By Dr. Ozempic McMuffin, Nutritional Litigation Correspondent March 3, 2026 – Washington, D.C.
WASHINGTON—In a landmark settlement that will rewrite every middle-school health textbook for the next decade, the U.S. Department of Agriculture has officially retired the food pyramid after 33 years of service and replaced it with the Food Rhombus—a shape Big Pharma’s lawyers successfully argued was “the only geometric figure capable of accommodating semaglutide as a foundational food group.”
The lawsuit, filed jointly by Novo Nordisk, Eli Lilly, Pfizer, and a shadowy consortium of weight-loss-injectable manufacturers, claimed the traditional pyramid’s triangular structure “discriminated against pharmaceuticals” by excluding them from the base. “The pyramid is exclusionary,” read the 1,400-page complaint. “It privileges carbohydrates and vegetables while marginalizing life-saving injections that literally melt fat off Americans. This is structural oppression.”
USDA Secretary Tom Vilsack, looking visibly defeated while holding a novelty rhombus-shaped pizza slice, announced the change at a press conference flanked by executives in lab coats. “After careful consideration—and several seven-figure donations—we have concluded that the Food Rhombus better reflects modern American dietary reality,” he said. “It’s not a pyramid scheme anymore. It’s a rhombus scheme.”

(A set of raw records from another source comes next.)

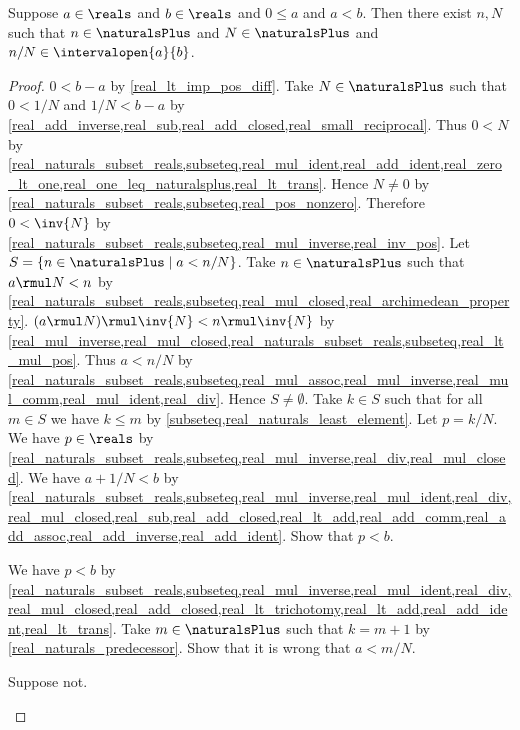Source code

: \begin{lemma}\label{real_rationals_nonneg_interval}
    Suppose $a\in\reals$ and $b\in\reals$ and $0 \leq a$ and $a < b$.
    Then there exist $n, N$ such that $n\in\naturalsPlus$ and $N\in\naturalsPlus$ and $n / N\in\intervalopen{a}{b}$.
\end{lemma}
\begin{proof}
    $0 < b - a$ by \cref{real_lt_imp_pos_diff}.
    Take $N\in\naturalsPlus$ such that $0 < 1 / N$ and $1 / N < b - a$ by \cref{real_add_inverse,real_sub,real_add_closed,real_small_reciprocal}.
    Thus $0 < N$ by \cref{real_naturals_subset_reals,subseteq,real_mul_ident,real_add_ident,real_zero_lt_one,real_one_leq_naturalsplus,real_lt_trans}.
    Hence $N\neq 0$ by \cref{real_naturals_subset_reals,subseteq,real_pos_nonzero}.
    Therefore $0 < \inv{N}$ by \cref{real_naturals_subset_reals,subseteq,real_mul_inverse,real_inv_pos}.
    Let $S = \{ n\in\naturalsPlus \mid a < n / N\}$.
    Take $n\in\naturalsPlus$ such that $a \rmul N < n$ by \cref{real_naturals_subset_reals,subseteq,real_mul_closed,real_archimedean_property}.
    $(a \rmul N) \rmul \inv{N} < n \rmul \inv{N}$ by \cref{real_mul_inverse,real_mul_closed,real_naturals_subset_reals,subseteq,real_lt_mul_pos}.
    Thus $a < n / N$ by \cref{real_naturals_subset_reals,subseteq,real_mul_assoc,real_mul_inverse,real_mul_comm,real_mul_ident,real_div}.
    Hence $S\neq \emptyset$.
    Take $k\in S$ such that for all $m\in S$ we have $k \leq m$ by \cref{subseteq,real_naturals_least_element}.
    Let $p = k / N$.
    We have $p\in\reals$ by \cref{real_naturals_subset_reals,subseteq,real_mul_inverse,real_div,real_mul_closed}.
    We have $a + 1 / N < b$ by \cref{real_naturals_subset_reals,subseteq,real_mul_inverse,real_mul_ident,real_div,real_mul_closed,real_sub,real_add_closed,real_lt_add,real_add_comm,real_add_assoc,real_add_inverse,real_add_ident}.
    Show that $p < b$.
    \begin{subproof}
        \begin{byCase}
            We have $p < b$ by \cref{real_naturals_subset_reals,subseteq,real_mul_inverse,real_mul_ident,real_div,real_mul_closed,real_add_closed,real_lt_trichotomy,real_lt_add,real_add_ident,real_lt_trans}.
            Take $m\in\naturalsPlus$ such that $k = m + 1$ by \cref{real_naturals_predecessor}.
            Show that it is wrong that $a < m / N$.
            \begin{subproof}
                Suppose not.

\end{subproof}
\end{byCase}
\end{subproof}
\end{proof}

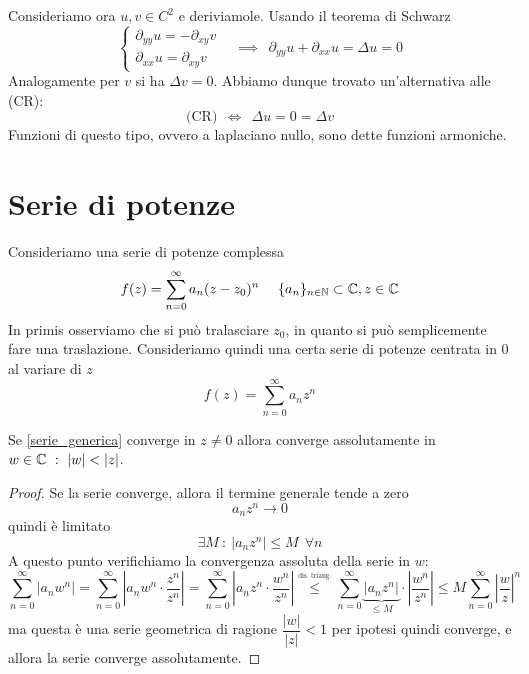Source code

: Consideriamo ora $u, v\in C^{2}$ e deriviamole. Usando il teorema di Schwarz
\begin{equation*}
\begin{cases}
\partial_{yy} u = - \partial_{xy} v\ \ \ \ \\
\partial_{xx} u = \partial_{xy} v
\end{cases} \implies \ \ \partial_{yy} u + \partial_{xx} u = \Delta u = 0
\end{equation*}
Analogamente per $v$ si ha $\Delta v = 0$. Abbiamo dunque trovato un'alternativa alle (CR):
$$
\text{(CR)} \ \ \iff \ \ \Delta u = 0 = \Delta v
$$
Funzioni di questo tipo, ovvero a laplaciano nullo, sono dette funzioni armoniche.

\section{Serie di potenze}

Consideriamo una serie di potenze complessa
\begin{equation*}
f(z) = \sum\limits^{\infty}_{n = 0} a_{n}(z - z_{0})^{n} \ \ \ \ \{a_{n}\}_{n\in\mathbb{N}} \subset \mathbb{C}, z\in \mathbb{C}
\end{equation*}
In primis osserviamo che si può tralasciare $z_{0}$, in quanto si può semplicemente fare una traslazione. Consideriamo quindi una certa serie di potenze centrata in $0$ al variare di $z$
\begin{equation}
\label{serie_generica}
f(z) = \sum\limits^{\infty}_{n = 0} a_{n} z^{n}
\end{equation}

\begin{thm}
Se \eqref{serie_generica} converge in $z \neq 0$ allora converge assolutamente in $w\in\CC\ :\ |w|<|z|$.
\end{thm}


\begin{proof}
Se la serie converge, allora il termine generale tende a zero
\begin{equation*}
a_{n} z^{n}\rightarrow 0
\end{equation*}
quindi è limitato
\begin{equation*}
\exists M\ :\ \left| a_{n} z^{n}\right| \leq M\ \ \forall n
\end{equation*}
A questo punto verifichiamo la convergenza assoluta della serie in $w$:
\begin{equation*}
\sum\limits^{\infty}_{n = 0}\left| a_{n} w^{n}\right| = \sum\limits^{\infty}_{n = 0} \left|a_{n} w^{n} \cdot \frac{z^n}{z^n} \right| = \sum\limits^{\infty}_{n = 0} \left|a_{n} z^{n} \cdot \frac{w^n}{z^n} \right| \overset{\underset{\text{dis. triang.}}{}}{\leq} \sum\limits^{\infty}_{n = 0}\underbrace{\left| a_{n} z^{n}\right|}_{\leq M}\cdot \left|\frac{w^n}{z^n}\right| \leq M\sum\limits^{\infty}_{n = 0}\left|\frac{w}{z}\right|^n
\end{equation*}
ma questa è una serie geometrica di ragione $\dfrac{| w|}{| z|} < 1$ per ipotesi quindi converge, e allora la serie converge assolutamente. 
\end{proof}


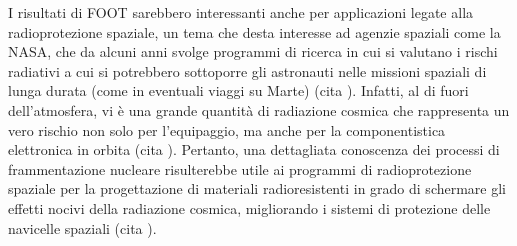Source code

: \documentclass[12pt,a4paper,twoside]{report}
\begin{document}
	I risultati di FOOT sarebbero interessanti anche per applicazioni legate alla radioprotezione spaziale, un tema che desta interesse ad agenzie spaziali come la NASA, che da alcuni anni svolge programmi di ricerca in cui si valutano i rischi radiativi a cui si potrebbero sottoporre gli astronauti nelle missioni spaziali di lunga durata (come in eventuali viaggi su Marte) (cita
	). Infatti, al di fuori dell'atmosfera, vi è una grande quantità di radiazione cosmica che rappresenta un vero rischio non solo per l'equipaggio, ma anche per la componentistica elettronica in orbita (cita
	). Pertanto, una dettagliata conoscenza dei processi di frammentazione nucleare risulterebbe utile ai programmi di radioprotezione spaziale per la progettazione di materiali radioresistenti in grado di schermare gli effetti nocivi della radiazione cosmica, migliorando i sistemi di protezione delle navicelle spaziali (cita
	).
	
\end{document}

The new Food Rhombus guidelines divide daily nutrition into four equal sides:
- Ozempic/Wegovy/Mounjaro (Base Layer) – 40–50% of daily calories should now be replaced by weekly subcutaneous injections. “Protein, fiber, and satiety are now delivered via needle,” explained lead researcher Dr. Chad Bariatric. “Bread is optional. Tirzepatide is mandatory.”
- Ultra-Processed Snack Dust – The right side of the rhombus is dedicated to the colorful dust left at the bottom of chip bags, now reclassified as “micronutrient delivery systems.”

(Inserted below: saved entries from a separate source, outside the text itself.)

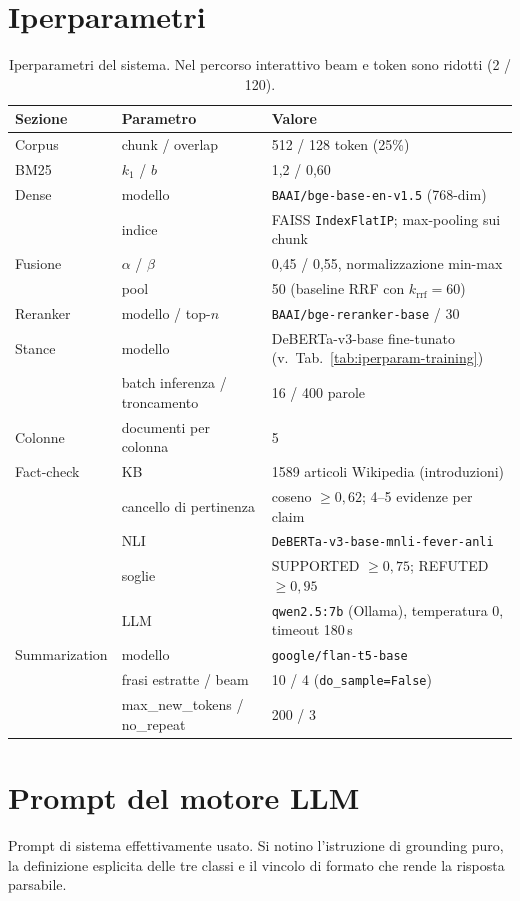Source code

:\documentclass[11pt,a4paper]{report}
\begin{document}
\chapter{Iperparametri}\label{app:iper}
\begin{table}[h]
\centering
\small
\begin{tabular}{lll}
\toprule
\textbf{Sezione} & \textbf{Parametro} & \textbf{Valore} \\
\midrule
Corpus & chunk / overlap & 512 / 128 token (25\%) \\
\midrule
BM25 & $k_1$ / $b$ & 1,2 / 0,60 \\
\midrule
Dense & modello & \texttt{BAAI/bge-base-en-v1.5} (768-dim) \\
 & indice & FAISS \texttt{IndexFlatIP}; max-pooling sui chunk \\
\midrule
Fusione & $\alpha$ / $\beta$ & 0,45 / 0,55, normalizzazione min-max \\
 & pool & 50 \; (baseline RRF con $k_{\text{rrf}} = 60$) \\
\midrule
Reranker & modello / top-$n$ & \texttt{BAAI/bge-reranker-base} / 30 \\
\midrule
Stance & modello & DeBERTa-v3-base fine-tunato (v.\ Tab.~\ref{tab:iperparam-training}) \\
 & batch inferenza / troncamento & 16 / 400 parole \\
\midrule
Colonne & documenti per colonna & 5 \\
\midrule
Fact-check & KB & 1589 articoli Wikipedia (introduzioni) \\
 & cancello di pertinenza & coseno $\ge 0{,}62$; 4--5 evidenze per claim \\
 & NLI & \texttt{DeBERTa-v3-base-mnli-fever-anli} \\
 & soglie & SUPPORTED $\ge 0{,}75$; REFUTED $\ge 0{,}95$ \\
 & LLM & \texttt{qwen2.5:7b} (Ollama), temperatura 0, timeout 180\,s \\
\midrule
Summarization & modello & \texttt{google/flan-t5-base} \\
 & frasi estratte / beam & 10 / 4 \; (\texttt{do\_sample=False}) \\
 & max\_new\_tokens / no\_repeat & 200 / 3 \\
\bottomrule
\end{tabular}
\caption{Iperparametri del sistema. Nel percorso interattivo beam e token sono ridotti (2 / 120).}
\end{table}

\chapter{Prompt del motore LLM}\label{app:prompt}
Prompt di sistema effettivamente usato. Si notino l'istruzione di grounding puro, la definizione
esplicita delle tre classi e il vincolo di formato che rende la risposta parsabile.
\end{document}
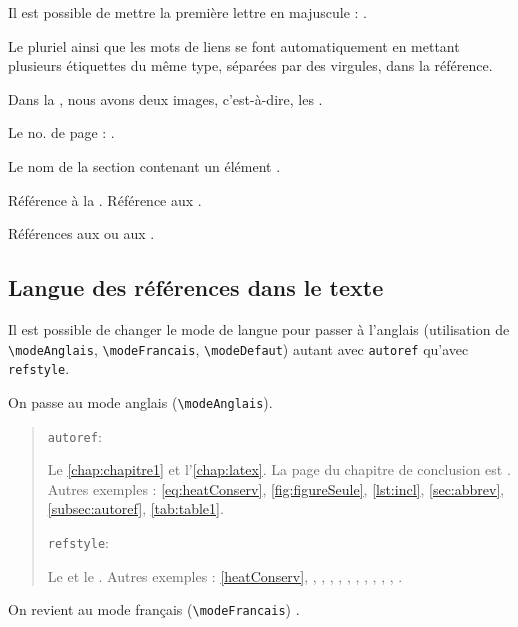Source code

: Il est possible de mettre la première lettre en majuscule : .

Le pluriel ainsi que les mots de liens se font automatiquement en mettant plusieurs étiquettes du même type,  séparées par des virgules, dans la référence.

Dans la , nous avons deux images, c'est-à-dire, les .

Le no. de page : . 

Le nom de la section contenant un élément .

Référence à la . Référence aux .

Références aux  ou aux  .

\subsection{Langue des références dans le texte}
\label{subsec:three}

Il est possible de changer le mode de langue pour passer à l'anglais (utilisation de \verb|\modeAnglais|, \verb|\modeFrancais|, \verb|\modeDefaut|) autant avec \texttt{autoref} qu'avec \texttt{refstyle}.

On passe au mode anglais (\verb|\modeAnglais|).
\modeAnglais

\begin{quote}
	\texttt{autoref}:
	
	Le \autoref{chap:chapitre1} et l'\autoref{chap:latex}. La page du chapitre de conclusion est . Autres exemples : \autoref{eq:heatConserv}, \autoref{fig:figureSeule}, \autoref{lst:incl}, \autoref{sec:abbrev}, \autoref{subsec:autoref}, \autoref{tab:table1}.
	
	\texttt{refstyle}:
	
	Le  et le . Autres exemples : \eqref{heatConserv}, , , , , , , , , , , .
\end{quote}

On revient au mode français (\verb|\modeFrancais|) .
\modeFrancais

- Energy Drinks & Diet Coke – Left side. Because hydration is for quitters.
- Regret & Self-Loathing – The top point, to be consumed in moderation but almost always exceeded.
Nutritionists who dared criticize the change were quickly labeled “anti-science” and “body-positive extremists.” The American Heart Association issued a mild statement of concern, then immediately accepted a $12 million research grant from Eli Lilly “to study the cardiovascular benefits of rapid weight loss via GLP-1 agonists.”
Social media erupted with memes of the old pyramid weeping while the rhombus flexed in the mirror, caption: “When your food guide gets on Ozempic and starts gatekeeping carbs.”
As of today, every public-school lunch tray must now include a QR code linking to a free trial of Wegovy, and the USDA’s official motto has been updated to: “MyPlate? Nah. MyRhombus.”
Big Pharma’s next target: allegedly suing the MyPlate initiative to become the MyParallelogram so statins can finally get equal billing with kale.
The rhombus is here. Resistance is futile. Your pancreas already surrendered.